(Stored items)
<<<<

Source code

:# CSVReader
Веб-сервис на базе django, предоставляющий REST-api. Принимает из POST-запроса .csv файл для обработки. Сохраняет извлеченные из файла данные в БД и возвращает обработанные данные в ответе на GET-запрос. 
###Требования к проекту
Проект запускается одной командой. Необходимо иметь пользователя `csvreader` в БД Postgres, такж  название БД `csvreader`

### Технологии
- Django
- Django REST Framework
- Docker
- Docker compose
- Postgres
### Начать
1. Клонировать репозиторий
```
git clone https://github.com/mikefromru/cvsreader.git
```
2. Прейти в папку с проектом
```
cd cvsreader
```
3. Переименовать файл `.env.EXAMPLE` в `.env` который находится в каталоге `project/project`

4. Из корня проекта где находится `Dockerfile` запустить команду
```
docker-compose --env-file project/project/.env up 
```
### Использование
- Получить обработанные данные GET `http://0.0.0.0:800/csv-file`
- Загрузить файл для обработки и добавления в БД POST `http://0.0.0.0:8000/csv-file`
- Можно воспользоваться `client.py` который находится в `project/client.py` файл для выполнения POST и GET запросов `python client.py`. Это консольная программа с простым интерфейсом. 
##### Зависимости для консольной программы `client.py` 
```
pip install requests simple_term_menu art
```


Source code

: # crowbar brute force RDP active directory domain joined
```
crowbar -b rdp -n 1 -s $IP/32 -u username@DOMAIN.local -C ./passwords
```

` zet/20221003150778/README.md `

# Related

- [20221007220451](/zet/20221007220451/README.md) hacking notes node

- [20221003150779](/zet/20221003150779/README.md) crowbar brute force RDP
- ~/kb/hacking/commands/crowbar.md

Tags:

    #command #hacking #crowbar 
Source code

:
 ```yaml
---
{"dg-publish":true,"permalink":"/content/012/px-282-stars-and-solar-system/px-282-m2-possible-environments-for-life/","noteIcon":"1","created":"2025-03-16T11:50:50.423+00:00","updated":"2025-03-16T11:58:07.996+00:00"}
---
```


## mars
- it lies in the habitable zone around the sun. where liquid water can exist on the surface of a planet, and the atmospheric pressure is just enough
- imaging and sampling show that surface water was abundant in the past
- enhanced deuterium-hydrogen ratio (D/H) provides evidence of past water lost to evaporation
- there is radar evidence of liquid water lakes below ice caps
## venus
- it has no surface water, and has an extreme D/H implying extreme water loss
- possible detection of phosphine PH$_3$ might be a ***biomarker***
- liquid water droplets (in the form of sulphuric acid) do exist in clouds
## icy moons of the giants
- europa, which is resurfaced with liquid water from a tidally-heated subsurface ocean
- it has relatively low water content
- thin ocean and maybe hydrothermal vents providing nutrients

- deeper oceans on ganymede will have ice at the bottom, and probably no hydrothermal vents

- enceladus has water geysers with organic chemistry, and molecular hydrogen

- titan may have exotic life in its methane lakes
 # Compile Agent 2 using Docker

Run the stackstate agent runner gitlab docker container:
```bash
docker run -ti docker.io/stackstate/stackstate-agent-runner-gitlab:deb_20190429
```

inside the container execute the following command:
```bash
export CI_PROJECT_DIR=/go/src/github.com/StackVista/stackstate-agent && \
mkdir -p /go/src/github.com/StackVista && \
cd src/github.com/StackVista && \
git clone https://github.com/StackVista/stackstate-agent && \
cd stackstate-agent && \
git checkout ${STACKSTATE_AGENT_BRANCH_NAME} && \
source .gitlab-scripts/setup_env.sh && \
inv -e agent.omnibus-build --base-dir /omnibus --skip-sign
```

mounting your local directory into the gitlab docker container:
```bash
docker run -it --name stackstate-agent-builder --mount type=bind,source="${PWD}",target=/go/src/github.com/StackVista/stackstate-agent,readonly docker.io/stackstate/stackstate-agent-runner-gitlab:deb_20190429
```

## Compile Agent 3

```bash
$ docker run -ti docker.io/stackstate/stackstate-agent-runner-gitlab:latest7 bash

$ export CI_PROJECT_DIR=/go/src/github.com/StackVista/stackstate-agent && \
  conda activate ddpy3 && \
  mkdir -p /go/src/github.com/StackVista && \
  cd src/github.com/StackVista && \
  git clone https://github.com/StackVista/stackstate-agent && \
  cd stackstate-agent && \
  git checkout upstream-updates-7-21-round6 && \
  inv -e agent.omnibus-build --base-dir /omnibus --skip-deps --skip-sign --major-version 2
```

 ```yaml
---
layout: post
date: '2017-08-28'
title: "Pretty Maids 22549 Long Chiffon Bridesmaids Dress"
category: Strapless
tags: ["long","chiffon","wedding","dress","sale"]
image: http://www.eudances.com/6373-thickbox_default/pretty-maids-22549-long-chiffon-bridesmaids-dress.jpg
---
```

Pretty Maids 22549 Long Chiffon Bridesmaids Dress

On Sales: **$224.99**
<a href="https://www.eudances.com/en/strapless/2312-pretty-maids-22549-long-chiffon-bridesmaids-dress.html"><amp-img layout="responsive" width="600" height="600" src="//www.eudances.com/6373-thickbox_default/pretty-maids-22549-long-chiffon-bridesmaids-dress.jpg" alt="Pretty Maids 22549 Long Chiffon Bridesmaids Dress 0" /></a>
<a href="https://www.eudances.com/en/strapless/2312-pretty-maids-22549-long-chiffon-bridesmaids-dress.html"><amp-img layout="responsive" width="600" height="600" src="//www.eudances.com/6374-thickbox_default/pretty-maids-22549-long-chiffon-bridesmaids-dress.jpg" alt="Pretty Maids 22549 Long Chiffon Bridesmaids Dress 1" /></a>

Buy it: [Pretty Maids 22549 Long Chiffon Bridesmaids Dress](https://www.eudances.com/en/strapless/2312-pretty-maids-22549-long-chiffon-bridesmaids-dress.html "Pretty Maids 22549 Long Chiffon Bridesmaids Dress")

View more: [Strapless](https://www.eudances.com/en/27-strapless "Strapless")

>>>>
<<<<

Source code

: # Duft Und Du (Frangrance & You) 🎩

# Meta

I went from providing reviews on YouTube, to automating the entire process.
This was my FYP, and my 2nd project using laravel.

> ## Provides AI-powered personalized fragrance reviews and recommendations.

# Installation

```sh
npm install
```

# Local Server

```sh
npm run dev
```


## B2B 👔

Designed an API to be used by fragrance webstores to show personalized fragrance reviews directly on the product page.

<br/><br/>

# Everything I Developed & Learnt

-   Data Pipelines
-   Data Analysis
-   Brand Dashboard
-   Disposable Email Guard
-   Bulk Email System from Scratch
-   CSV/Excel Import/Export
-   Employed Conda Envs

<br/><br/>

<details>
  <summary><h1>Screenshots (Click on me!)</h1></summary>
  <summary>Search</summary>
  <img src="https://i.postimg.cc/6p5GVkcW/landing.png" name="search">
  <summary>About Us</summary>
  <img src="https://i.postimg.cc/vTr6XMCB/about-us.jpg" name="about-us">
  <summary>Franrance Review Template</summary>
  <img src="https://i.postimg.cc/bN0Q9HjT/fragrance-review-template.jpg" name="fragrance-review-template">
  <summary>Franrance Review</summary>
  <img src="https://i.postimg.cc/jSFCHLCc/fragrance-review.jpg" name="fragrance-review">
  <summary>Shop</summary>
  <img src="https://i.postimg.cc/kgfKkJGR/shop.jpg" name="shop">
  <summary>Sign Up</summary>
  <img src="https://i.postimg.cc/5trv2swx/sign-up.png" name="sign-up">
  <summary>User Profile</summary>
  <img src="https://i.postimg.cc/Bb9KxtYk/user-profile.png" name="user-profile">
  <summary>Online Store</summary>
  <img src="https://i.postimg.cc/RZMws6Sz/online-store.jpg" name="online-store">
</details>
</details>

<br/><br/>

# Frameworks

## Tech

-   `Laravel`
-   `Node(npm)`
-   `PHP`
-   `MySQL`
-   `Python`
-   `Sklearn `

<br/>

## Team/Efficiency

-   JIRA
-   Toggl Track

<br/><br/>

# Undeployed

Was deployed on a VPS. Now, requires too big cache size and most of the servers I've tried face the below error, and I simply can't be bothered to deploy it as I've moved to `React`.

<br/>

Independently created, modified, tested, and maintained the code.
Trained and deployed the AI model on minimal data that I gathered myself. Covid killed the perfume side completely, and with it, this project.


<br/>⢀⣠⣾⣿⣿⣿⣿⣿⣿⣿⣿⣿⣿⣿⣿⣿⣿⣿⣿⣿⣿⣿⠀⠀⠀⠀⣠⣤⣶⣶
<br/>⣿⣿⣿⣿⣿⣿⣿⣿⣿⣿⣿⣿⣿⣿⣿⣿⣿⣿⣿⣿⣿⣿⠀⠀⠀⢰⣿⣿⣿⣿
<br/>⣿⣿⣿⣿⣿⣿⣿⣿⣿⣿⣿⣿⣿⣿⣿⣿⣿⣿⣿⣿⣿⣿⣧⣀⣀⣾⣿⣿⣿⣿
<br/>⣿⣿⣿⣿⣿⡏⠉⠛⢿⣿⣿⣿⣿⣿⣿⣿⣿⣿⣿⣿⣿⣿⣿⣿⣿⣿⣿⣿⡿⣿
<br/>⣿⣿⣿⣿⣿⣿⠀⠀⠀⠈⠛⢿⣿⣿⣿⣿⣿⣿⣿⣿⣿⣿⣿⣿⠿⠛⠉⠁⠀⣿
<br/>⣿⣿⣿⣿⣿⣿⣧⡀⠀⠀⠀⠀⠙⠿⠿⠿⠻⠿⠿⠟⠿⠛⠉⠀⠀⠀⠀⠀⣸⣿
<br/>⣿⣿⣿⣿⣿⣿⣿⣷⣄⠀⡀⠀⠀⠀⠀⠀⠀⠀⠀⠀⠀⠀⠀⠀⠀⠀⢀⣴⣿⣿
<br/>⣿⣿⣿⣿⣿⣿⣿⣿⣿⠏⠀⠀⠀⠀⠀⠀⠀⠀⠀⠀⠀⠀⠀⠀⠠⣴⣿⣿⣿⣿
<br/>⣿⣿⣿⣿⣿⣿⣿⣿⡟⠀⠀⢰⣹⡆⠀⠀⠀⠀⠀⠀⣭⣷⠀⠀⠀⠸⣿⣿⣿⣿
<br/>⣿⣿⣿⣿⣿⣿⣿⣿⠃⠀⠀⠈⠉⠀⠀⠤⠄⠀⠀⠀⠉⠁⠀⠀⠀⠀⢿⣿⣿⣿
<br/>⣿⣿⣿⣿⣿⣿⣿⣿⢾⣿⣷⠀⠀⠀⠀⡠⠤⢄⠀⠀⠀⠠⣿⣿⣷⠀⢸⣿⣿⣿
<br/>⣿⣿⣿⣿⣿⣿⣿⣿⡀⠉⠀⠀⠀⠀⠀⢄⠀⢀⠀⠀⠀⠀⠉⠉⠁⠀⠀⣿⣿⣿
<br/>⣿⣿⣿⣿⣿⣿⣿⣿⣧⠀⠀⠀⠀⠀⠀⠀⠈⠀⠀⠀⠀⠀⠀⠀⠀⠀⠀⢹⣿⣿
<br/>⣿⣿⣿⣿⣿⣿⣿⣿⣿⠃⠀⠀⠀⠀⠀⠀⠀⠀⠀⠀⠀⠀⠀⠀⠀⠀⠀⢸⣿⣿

>>>>
<<<<

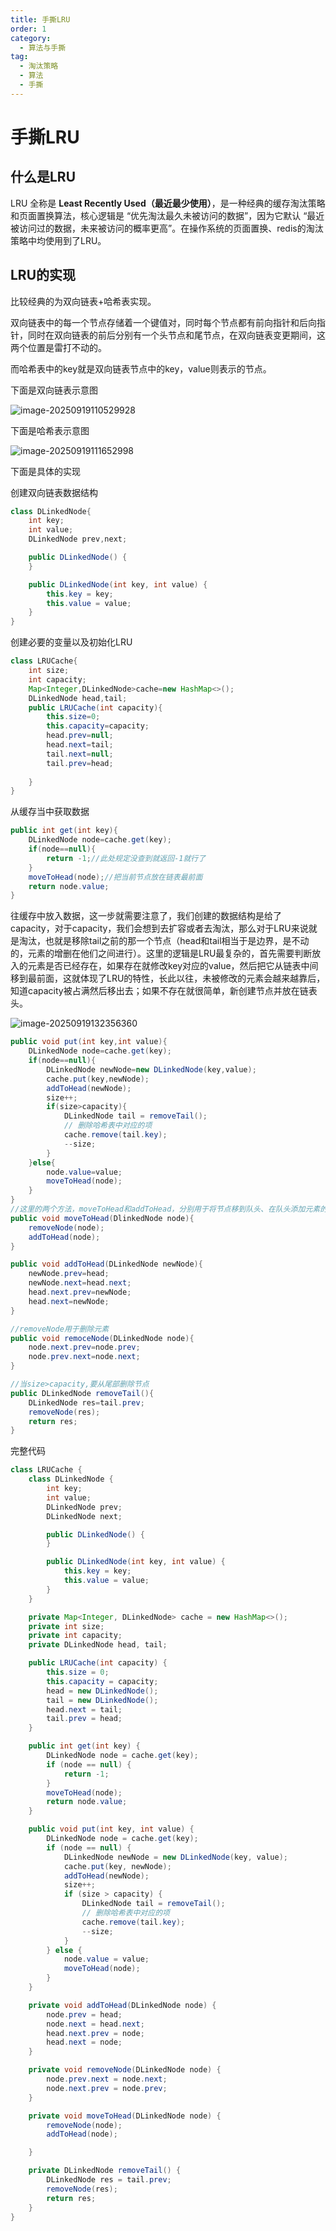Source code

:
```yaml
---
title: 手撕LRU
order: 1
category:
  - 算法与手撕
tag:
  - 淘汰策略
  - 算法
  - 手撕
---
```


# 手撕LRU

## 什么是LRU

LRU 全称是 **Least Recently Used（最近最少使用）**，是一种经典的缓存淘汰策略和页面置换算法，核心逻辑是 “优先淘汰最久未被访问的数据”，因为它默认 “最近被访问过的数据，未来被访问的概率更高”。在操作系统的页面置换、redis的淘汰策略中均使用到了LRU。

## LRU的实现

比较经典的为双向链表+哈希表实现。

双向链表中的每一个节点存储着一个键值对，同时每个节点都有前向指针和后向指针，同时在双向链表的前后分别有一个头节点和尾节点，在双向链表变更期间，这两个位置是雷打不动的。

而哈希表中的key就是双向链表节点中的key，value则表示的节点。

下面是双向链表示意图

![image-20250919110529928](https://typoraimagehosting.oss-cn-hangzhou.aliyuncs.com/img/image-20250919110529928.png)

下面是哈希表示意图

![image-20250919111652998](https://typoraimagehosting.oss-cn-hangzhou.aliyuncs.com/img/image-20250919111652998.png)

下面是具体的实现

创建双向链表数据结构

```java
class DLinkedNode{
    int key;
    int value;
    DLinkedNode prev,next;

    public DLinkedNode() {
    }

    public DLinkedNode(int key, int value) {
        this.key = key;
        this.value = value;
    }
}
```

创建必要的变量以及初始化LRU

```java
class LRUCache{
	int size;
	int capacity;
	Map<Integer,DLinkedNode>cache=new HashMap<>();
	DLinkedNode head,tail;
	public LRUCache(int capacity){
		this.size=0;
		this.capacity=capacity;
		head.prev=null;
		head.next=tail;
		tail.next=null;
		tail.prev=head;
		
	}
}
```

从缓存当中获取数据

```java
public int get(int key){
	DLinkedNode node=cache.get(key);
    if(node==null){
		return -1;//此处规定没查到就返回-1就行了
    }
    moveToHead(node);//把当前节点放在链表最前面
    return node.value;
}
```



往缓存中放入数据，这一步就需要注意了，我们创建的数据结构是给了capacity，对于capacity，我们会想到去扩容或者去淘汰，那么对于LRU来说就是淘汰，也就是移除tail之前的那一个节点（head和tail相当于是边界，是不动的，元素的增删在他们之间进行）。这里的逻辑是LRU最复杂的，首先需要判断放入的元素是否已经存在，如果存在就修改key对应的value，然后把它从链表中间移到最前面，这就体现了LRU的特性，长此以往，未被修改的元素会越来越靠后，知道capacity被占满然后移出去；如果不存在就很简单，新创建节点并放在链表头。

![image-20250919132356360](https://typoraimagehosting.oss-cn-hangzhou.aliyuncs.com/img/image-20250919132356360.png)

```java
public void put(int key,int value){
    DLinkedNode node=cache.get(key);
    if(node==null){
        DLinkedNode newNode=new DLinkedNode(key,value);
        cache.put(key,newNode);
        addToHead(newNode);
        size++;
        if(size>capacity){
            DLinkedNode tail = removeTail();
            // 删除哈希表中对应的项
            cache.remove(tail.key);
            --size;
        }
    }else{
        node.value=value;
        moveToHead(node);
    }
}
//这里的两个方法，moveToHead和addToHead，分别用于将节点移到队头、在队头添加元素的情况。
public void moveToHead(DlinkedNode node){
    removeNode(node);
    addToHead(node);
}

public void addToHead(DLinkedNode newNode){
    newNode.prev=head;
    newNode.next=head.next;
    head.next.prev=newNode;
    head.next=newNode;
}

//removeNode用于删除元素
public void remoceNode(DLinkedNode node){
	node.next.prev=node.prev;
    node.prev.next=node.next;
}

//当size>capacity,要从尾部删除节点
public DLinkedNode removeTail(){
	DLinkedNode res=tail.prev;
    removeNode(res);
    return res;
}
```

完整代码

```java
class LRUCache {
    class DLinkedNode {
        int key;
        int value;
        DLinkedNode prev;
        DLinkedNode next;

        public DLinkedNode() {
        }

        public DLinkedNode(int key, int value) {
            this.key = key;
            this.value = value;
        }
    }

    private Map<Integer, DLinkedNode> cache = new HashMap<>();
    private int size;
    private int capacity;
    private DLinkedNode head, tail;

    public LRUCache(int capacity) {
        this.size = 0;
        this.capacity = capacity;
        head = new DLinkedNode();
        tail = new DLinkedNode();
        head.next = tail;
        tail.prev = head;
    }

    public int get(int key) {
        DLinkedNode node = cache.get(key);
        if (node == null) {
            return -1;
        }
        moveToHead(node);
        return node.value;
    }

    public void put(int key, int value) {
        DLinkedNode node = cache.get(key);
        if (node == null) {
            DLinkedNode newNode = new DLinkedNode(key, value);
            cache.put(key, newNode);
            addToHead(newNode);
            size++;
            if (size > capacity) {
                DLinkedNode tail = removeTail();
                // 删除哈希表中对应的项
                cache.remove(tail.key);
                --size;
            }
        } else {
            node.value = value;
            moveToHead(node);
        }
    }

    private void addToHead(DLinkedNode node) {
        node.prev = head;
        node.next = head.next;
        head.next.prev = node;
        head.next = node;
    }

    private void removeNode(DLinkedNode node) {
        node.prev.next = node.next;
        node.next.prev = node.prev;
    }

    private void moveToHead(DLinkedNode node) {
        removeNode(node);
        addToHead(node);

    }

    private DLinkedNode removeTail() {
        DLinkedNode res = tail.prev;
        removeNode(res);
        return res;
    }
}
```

>>>>

▶ _PROBLEM STATEMENT_
Which lines of the data include "show"? Copy each of them.

▶ _SOLVED EXERCISE_
- imaging and sampling show that surface water was abundant in the past
Designed an API to be used by fragrance webstores to show personalized fragrance reviews directly on the product page.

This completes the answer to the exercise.